30778191515_5b76aa3409_oRecently, I had the opportunity to meet General Stanley A. McChrystal and hear him speak about applying his military experiences to the business world. Best known for his command of Joint Special Operations Command in the Mid-2000s, the retired U.S. Army General currently works with civilian companies advising them on leadership, management, and adaptability in the business world, and these are my top 3 takeaways from him:

 

1.) To Become Efficient, You Must Be Adaptable

Most leaders organize their business in the most efficient way possible; they prescribe how the organization is going to work, the hierarchy and workflow process, but now it is becoming increasingly important to be more adaptable. General McChrystal emphasizes this by saying that most outcomes are impossible to predict because there are too many interdependencies. There is often an equally complicated resolution to a complicated problem and sometimes the relationship between the cause and effect of a situation isn’t obvious.

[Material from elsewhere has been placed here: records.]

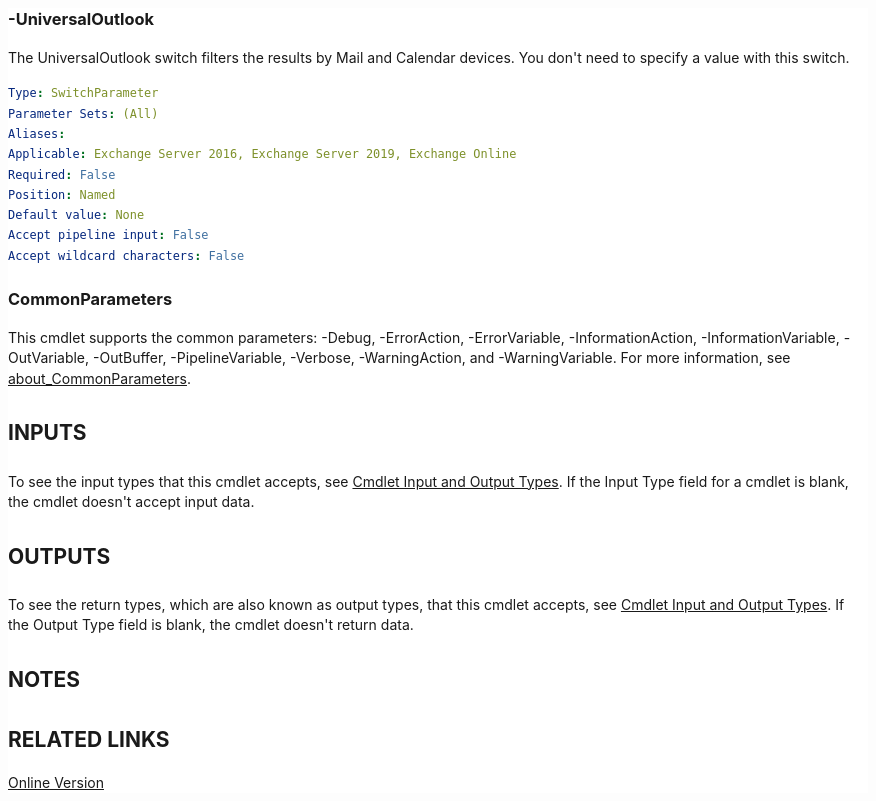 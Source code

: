 ### -UniversalOutlook
The UniversalOutlook switch filters the results by Mail and Calendar devices. You don't need to specify a value with this switch.

```yaml
Type: SwitchParameter
Parameter Sets: (All)
Aliases:
Applicable: Exchange Server 2016, Exchange Server 2019, Exchange Online
Required: False
Position: Named
Default value: None
Accept pipeline input: False
Accept wildcard characters: False
```

### CommonParameters
This cmdlet supports the common parameters: -Debug, -ErrorAction, -ErrorVariable, -InformationAction, -InformationVariable, -OutVariable, -OutBuffer, -PipelineVariable, -Verbose, -WarningAction, and -WarningVariable. For more information, see [about_CommonParameters](https://go.microsoft.com/fwlink/p/?LinkID=113216).

## INPUTS

###  
To see the input types that this cmdlet accepts, see [Cmdlet Input and Output Types](https://go.microsoft.com/fwlink/p/?linkId=616387). If the Input Type field for a cmdlet is blank, the cmdlet doesn't accept input data.

## OUTPUTS

###  
To see the return types, which are also known as output types, that this cmdlet accepts, see [Cmdlet Input and Output Types](https://go.microsoft.com/fwlink/p/?linkId=616387). If the Output Type field is blank, the cmdlet doesn't return data.

## NOTES

## RELATED LINKS

[Online Version](https://technet.microsoft.com/library/6a74c20a-d4e5-40f8-8921-9e416125c305.aspx)
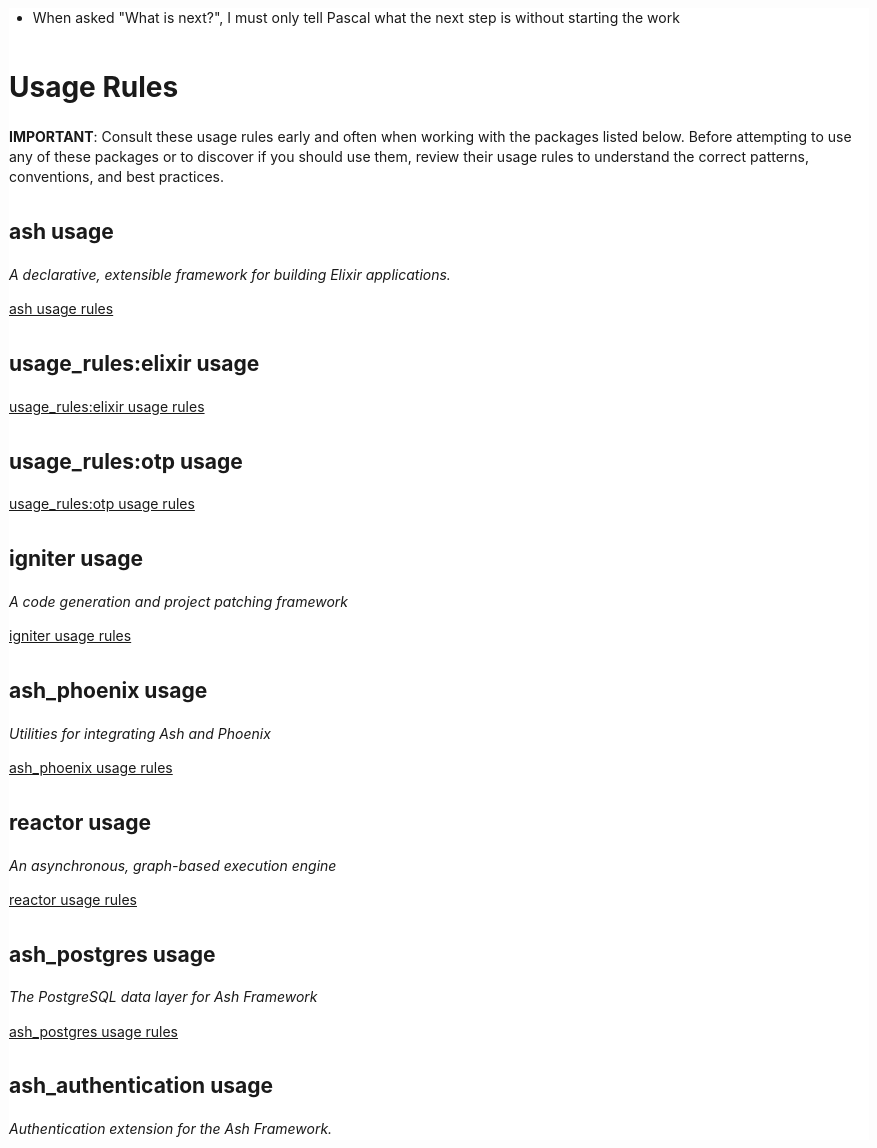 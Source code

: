 - When asked "What is next?", I must only tell Pascal what the next step is without starting the work



# Usage Rules

**IMPORTANT**: Consult these usage rules early and often when working with the packages listed below.
Before attempting to use any of these packages or to discover if you should use them, review their
usage rules to understand the correct patterns, conventions, and best practices.



## ash usage
_A declarative, extensible framework for building Elixir applications._

[ash usage rules](deps/ash/usage-rules.md)


## usage_rules:elixir usage
[usage_rules:elixir usage rules](deps/usage_rules/usage-rules/elixir.md)


## usage_rules:otp usage
[usage_rules:otp usage rules](deps/usage_rules/usage-rules/otp.md)


## igniter usage
_A code generation and project patching framework_

[igniter usage rules](deps/igniter/usage-rules.md)


## ash_phoenix usage
_Utilities for integrating Ash and Phoenix_

[ash_phoenix usage rules](deps/ash_phoenix/usage-rules.md)


## reactor usage

_An asynchronous, graph-based execution engine_

[reactor usage rules](deps/reactor/usage-rules.md)


## ash_postgres usage
_The PostgreSQL data layer for Ash Framework_

[ash_postgres usage rules](deps/ash_postgres/usage-rules.md)


## ash_authentication usage
_Authentication extension for the Ash Framework._
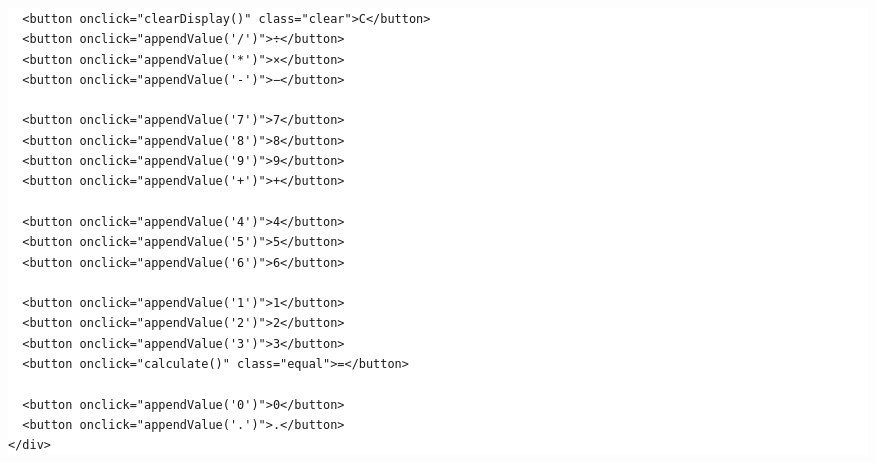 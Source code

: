       <button onclick="clearDisplay()" class="clear">C</button>
      <button onclick="appendValue('/')">÷</button>
      <button onclick="appendValue('*')">×</button>
      <button onclick="appendValue('-')">−</button>

      <button onclick="appendValue('7')">7</button>
      <button onclick="appendValue('8')">8</button>
      <button onclick="appendValue('9')">9</button>
      <button onclick="appendValue('+')">+</button>

      <button onclick="appendValue('4')">4</button>
      <button onclick="appendValue('5')">5</button>
      <button onclick="appendValue('6')">6</button>

      <button onclick="appendValue('1')">1</button>
      <button onclick="appendValue('2')">2</button>
      <button onclick="appendValue('3')">3</button>
      <button onclick="calculate()" class="equal">=</button>

      <button onclick="appendValue('0')">0</button>
      <button onclick="appendValue('.')">.</button>
    </div>
  </div>

  <script>
    const display = document.getElementById('display');

    function appendValue(value) {
      display.value += value;
    }

    function clearDisplay() {
      display.value = '';
    }

    function calculate() {
      try {
        display.value = eval(display.value);
      } catch (e) {
        display.value = 'Error';
      }
    }
  </script>
</body>
</html>
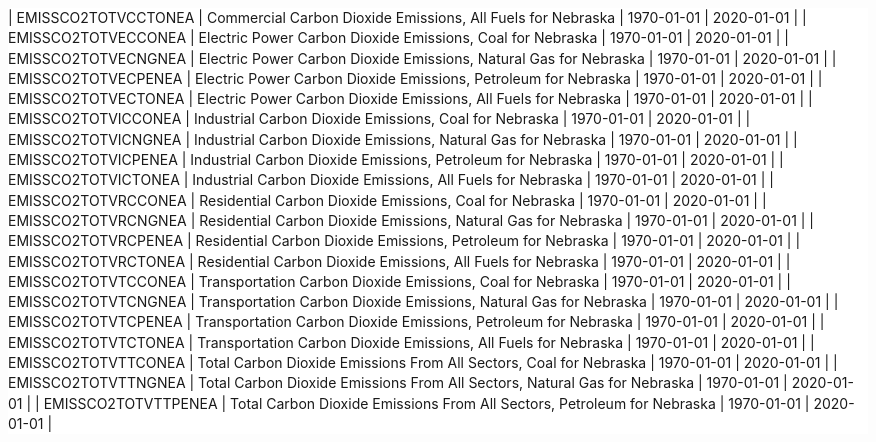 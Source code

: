 | EMISSCO2TOTVCCTONEA    | Commercial Carbon Dioxide Emissions, All Fuels for Nebraska                                                                                                                                                                 | 1970-01-01          | 2020-01-01        |
| EMISSCO2TOTVECCONEA    | Electric Power Carbon Dioxide Emissions, Coal for Nebraska                                                                                                                                                                  | 1970-01-01          | 2020-01-01        |
| EMISSCO2TOTVECNGNEA    | Electric Power Carbon Dioxide Emissions, Natural Gas for Nebraska                                                                                                                                                           | 1970-01-01          | 2020-01-01        |
| EMISSCO2TOTVECPENEA    | Electric Power Carbon Dioxide Emissions, Petroleum for Nebraska                                                                                                                                                             | 1970-01-01          | 2020-01-01        |
| EMISSCO2TOTVECTONEA    | Electric Power Carbon Dioxide Emissions, All Fuels for Nebraska                                                                                                                                                             | 1970-01-01          | 2020-01-01        |
| EMISSCO2TOTVICCONEA    | Industrial Carbon Dioxide Emissions, Coal for Nebraska                                                                                                                                                                      | 1970-01-01          | 2020-01-01        |
| EMISSCO2TOTVICNGNEA    | Industrial Carbon Dioxide Emissions, Natural Gas for Nebraska                                                                                                                                                               | 1970-01-01          | 2020-01-01        |
| EMISSCO2TOTVICPENEA    | Industrial Carbon Dioxide Emissions, Petroleum for Nebraska                                                                                                                                                                 | 1970-01-01          | 2020-01-01        |
| EMISSCO2TOTVICTONEA    | Industrial Carbon Dioxide Emissions, All Fuels for Nebraska                                                                                                                                                                 | 1970-01-01          | 2020-01-01        |
| EMISSCO2TOTVRCCONEA    | Residential Carbon Dioxide Emissions, Coal for Nebraska                                                                                                                                                                     | 1970-01-01          | 2020-01-01        |
| EMISSCO2TOTVRCNGNEA    | Residential Carbon Dioxide Emissions, Natural Gas for Nebraska                                                                                                                                                              | 1970-01-01          | 2020-01-01        |
| EMISSCO2TOTVRCPENEA    | Residential Carbon Dioxide Emissions, Petroleum for Nebraska                                                                                                                                                                | 1970-01-01          | 2020-01-01        |
| EMISSCO2TOTVRCTONEA    | Residential Carbon Dioxide Emissions, All Fuels for Nebraska                                                                                                                                                                | 1970-01-01          | 2020-01-01        |
| EMISSCO2TOTVTCCONEA    | Transportation Carbon Dioxide Emissions, Coal for Nebraska                                                                                                                                                                  | 1970-01-01          | 2020-01-01        |
| EMISSCO2TOTVTCNGNEA    | Transportation Carbon Dioxide Emissions, Natural Gas for Nebraska                                                                                                                                                           | 1970-01-01          | 2020-01-01        |
| EMISSCO2TOTVTCPENEA    | Transportation Carbon Dioxide Emissions, Petroleum for Nebraska                                                                                                                                                             | 1970-01-01          | 2020-01-01        |
| EMISSCO2TOTVTCTONEA    | Transportation Carbon Dioxide Emissions, All Fuels for Nebraska                                                                                                                                                             | 1970-01-01          | 2020-01-01        |
| EMISSCO2TOTVTTCONEA    | Total Carbon Dioxide Emissions From All Sectors, Coal for Nebraska                                                                                                                                                          | 1970-01-01          | 2020-01-01        |
| EMISSCO2TOTVTTNGNEA    | Total Carbon Dioxide Emissions From All Sectors, Natural Gas for Nebraska                                                                                                                                                   | 1970-01-01          | 2020-01-01        |
| EMISSCO2TOTVTTPENEA    | Total Carbon Dioxide Emissions From All Sectors, Petroleum for Nebraska                                                                                                                                                     | 1970-01-01          | 2020-01-01        |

That is why it is key to stay efficient but also change the way you interact, creating a hybrid of adaptability and efficiency. By changing the way you interact with your employees, and in turn the way they interact with you, you can help to paint a bigger picture for any issue and through communication, more easily resolve that issue. General McChrystal calls this “shared consciousness” or a “communal contextual understanding.” By staying connected and communicating more effectively as an organization, adaptability comes naturally because as General McChrystal put it, “When people make a decision closer to the action, they own it.”

 

2.) A Leader Has to Look Like A Leader

The way you orchestrate your employees and your organizational management is a reflection of yourself and the way you live. When you are in charge of a company, organization, or situation, people look to you for direction and inspiration. General McChrystal used the analogy of being a gardener to describe what is it to be a skilled leader. He describes the gardener as an enabler, allowing people to do what they know how to do naturally. But gardeners not only plant and harvest, they must also tend to the many needs of their plants. Regular watering, fertilizations, weed removal are all apart the general care required for optimal growth. This regular care leaves the crop stronger so that they can do what they already know how to do at peak performance. It takes discipline, constant learning, and effective communication to create this atmosphere for high productivity and it is these characteristics and qualities that should be reflected in every aspect of your life, so that when people look to you, they see a leader.

 

3.) Find Your Focus

The idea that you can somehow magically be more productive and eventually get caught up on your to-do list is nothing more than an idea, you must acknowledge that you can’t do it all. General McChrystal states that a leader must be able to prioritize not what you’re going to do, but what you’re going to blow off. A leader must accept that some things won’t get done and expect to take the heat for those decisions, but such decisions are important to truly seeing the big picture. View everything that matters only as it pertains to the big picture. In order to do so, you’re going to have to stop being safe and step outside the line. If it will make you uncomfortable, then good, no one got anywhere in life by being comfortable with their situation. You must get rid of your fears and focus on that big picture.